§ WHAT THIS TASK INVOLVES: Please retype the listing below without a single change.

▬▬▬▬▬▬▬▬▬▬

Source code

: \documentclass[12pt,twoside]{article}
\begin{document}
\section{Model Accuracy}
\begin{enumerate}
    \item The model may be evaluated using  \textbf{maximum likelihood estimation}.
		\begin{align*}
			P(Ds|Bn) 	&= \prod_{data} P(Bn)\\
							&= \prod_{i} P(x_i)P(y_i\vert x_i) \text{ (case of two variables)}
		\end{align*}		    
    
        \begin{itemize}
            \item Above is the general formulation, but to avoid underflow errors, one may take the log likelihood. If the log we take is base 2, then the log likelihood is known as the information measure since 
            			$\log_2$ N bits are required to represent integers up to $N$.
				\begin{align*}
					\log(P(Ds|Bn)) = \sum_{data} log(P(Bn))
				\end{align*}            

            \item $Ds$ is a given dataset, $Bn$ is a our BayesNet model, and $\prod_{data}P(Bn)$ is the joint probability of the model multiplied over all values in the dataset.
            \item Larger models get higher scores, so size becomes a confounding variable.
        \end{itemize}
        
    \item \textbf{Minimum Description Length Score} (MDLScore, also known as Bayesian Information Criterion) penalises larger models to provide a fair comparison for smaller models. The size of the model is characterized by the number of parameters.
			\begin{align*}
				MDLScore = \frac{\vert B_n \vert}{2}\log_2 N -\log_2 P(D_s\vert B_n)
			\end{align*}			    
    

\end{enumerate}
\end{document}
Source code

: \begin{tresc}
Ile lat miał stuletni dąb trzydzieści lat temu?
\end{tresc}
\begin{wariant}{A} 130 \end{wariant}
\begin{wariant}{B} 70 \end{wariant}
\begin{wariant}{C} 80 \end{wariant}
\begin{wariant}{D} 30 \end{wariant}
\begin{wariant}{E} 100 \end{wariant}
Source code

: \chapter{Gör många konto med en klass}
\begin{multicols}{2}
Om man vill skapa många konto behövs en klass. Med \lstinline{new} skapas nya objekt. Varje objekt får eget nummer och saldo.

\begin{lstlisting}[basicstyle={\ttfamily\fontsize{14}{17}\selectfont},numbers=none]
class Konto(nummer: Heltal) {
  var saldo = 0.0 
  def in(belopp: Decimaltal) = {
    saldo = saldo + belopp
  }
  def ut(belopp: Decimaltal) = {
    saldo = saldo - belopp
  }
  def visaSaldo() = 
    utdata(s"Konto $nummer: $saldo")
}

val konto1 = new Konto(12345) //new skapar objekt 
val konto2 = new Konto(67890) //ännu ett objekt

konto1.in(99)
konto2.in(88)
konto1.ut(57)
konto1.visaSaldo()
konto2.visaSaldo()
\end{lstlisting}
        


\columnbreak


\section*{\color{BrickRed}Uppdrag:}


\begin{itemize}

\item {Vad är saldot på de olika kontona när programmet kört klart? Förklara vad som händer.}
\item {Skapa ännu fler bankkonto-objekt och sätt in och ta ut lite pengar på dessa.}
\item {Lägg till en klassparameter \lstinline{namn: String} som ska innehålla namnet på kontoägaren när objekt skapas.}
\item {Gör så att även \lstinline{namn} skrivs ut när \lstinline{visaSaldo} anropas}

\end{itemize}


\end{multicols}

▬▬▬▬▬▬▬▬▬▬

§ RESPONSE BELOW:
Source code

: \documentclass[12pt,twoside]{article}
\begin{document}
\section{Model Accuracy}
\begin{enumerate}
    \item The model may be evaluated using  \textbf{maximum likelihood estimation}.
		\begin{align*}
			P(Ds|Bn) 	&= \prod_{data} P(Bn)\\
							&= \prod_{i} P(x_i)P(y_i\vert x_i) \text{ (case of two variables)}
		\end{align*}		    
    
        \begin{itemize}
            \item Above is the general formulation, but to avoid underflow errors, one may take the log likelihood. If the log we take is base 2, then the log likelihood is known as the information measure since 
            			$\log_2$ N bits are required to represent integers up to $N$.
				\begin{align*}
					\log(P(Ds|Bn)) = \sum_{data} log(P(Bn))
				\end{align*}            

            \item $Ds$ is a given dataset, $Bn$ is a our BayesNet model, and $\prod_{data}P(Bn)$ is the joint probability of the model multiplied over all values in the dataset.
            \item Larger models get higher scores, so size becomes a confounding variable.
        \end{itemize}
        
    \item \textbf{Minimum Description Length Score} (MDLScore, also known as Bayesian Information Criterion) penalises larger models to provide a fair comparison for smaller models. The size of the model is characterized by the number of parameters.
			\begin{align*}
				MDLScore = \frac{\vert B_n \vert}{2}\log_2 N -\log_2 P(D_s\vert B_n)
			\end{align*}			    
    

\end{enumerate}
\end{document}
Source code

: \begin{tresc}
Ile lat miał stuletni dąb trzydzieści lat temu?
\end{tresc}
\begin{wariant}{A} 130 \end{wariant}
\begin{wariant}{B} 70 \end{wariant}
\begin{wariant}{C} 80 \end{wariant}
\begin{wariant}{D} 30 \end{wariant}
\begin{wariant}{E} 100 \end{wariant}
Source code

: \chapter{Gör många konto med en klass}
\begin{multicols}{2}
Om man vill skapa många konto behövs en klass. Med \lstinline{new} skapas nya objekt. Varje objekt får eget nummer och saldo.

\begin{lstlisting}[basicstyle={\ttfamily\fontsize{14}{17}\selectfont},numbers=none]
class Konto(nummer: Heltal) {
  var saldo = 0.0 
  def in(belopp: Decimaltal) = {
    saldo = saldo + belopp
  }
  def ut(belopp: Decimaltal) = {
    saldo = saldo - belopp
  }
  def visaSaldo() = 
    utdata(s"Konto $nummer: $saldo")
}

val konto1 = new Konto(12345) //new skapar objekt 
val konto2 = new Konto(67890) //ännu ett objekt

konto1.in(99)
konto2.in(88)
konto1.ut(57)
konto1.visaSaldo()
konto2.visaSaldo()
\end{lstlisting}
        


\columnbreak


\section*{\color{BrickRed}Uppdrag:}


\begin{itemize}

\item {Vad är saldot på de olika kontona när programmet kört klart? Förklara vad som händer.}
\item {Skapa ännu fler bankkonto-objekt och sätt in och ta ut lite pengar på dessa.}
\item {Lägg till en klassparameter \lstinline{namn: String} som ska innehålla namnet på kontoägaren när objekt skapas.}
\item {Gör så att även \lstinline{namn} skrivs ut när \lstinline{visaSaldo} anropas}

\end{itemize}


\end{multicols}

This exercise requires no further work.